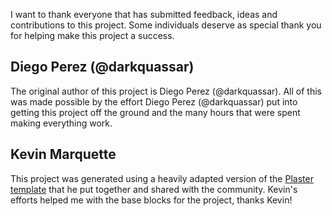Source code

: I want to thank everyone that has submitted feedback, ideas and contributions to this project. Some individuals deserve as special thank you for helping make this project a success.

## Diego Perez (@darkquassar)

The original author of this project is Diego Perez (@darkquassar). All of this was made possible by the effort Diego Perez (@darkquassar) put into getting this project off the ground and the many hours that were spent making everything work.

## Kevin Marquette

This project was generated using a heavily adapted version of the [Plaster template](https://github.com/KevinMarquette/PlasterTemplates) that he put together and shared with the community. Kevin's efforts helped me with the base blocks for the project, thanks Kevin!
□ □ □ □
Print only the lines from the first line of the data above through the one containing "## Kevin Marquette", exactly as they are, with pictures omitted.

Response area>
Source code

: I want to thank everyone that has submitted feedback, ideas and contributions to this project. Some individuals deserve as special thank you for helping make this project a success.

## Diego Perez (@darkquassar)

The original author of this project is Diego Perez (@darkquassar). All of this was made possible by the effort Diego Perez (@darkquassar) put into getting this project off the ground and the many hours that were spent making everything work.

## Kevin Marquette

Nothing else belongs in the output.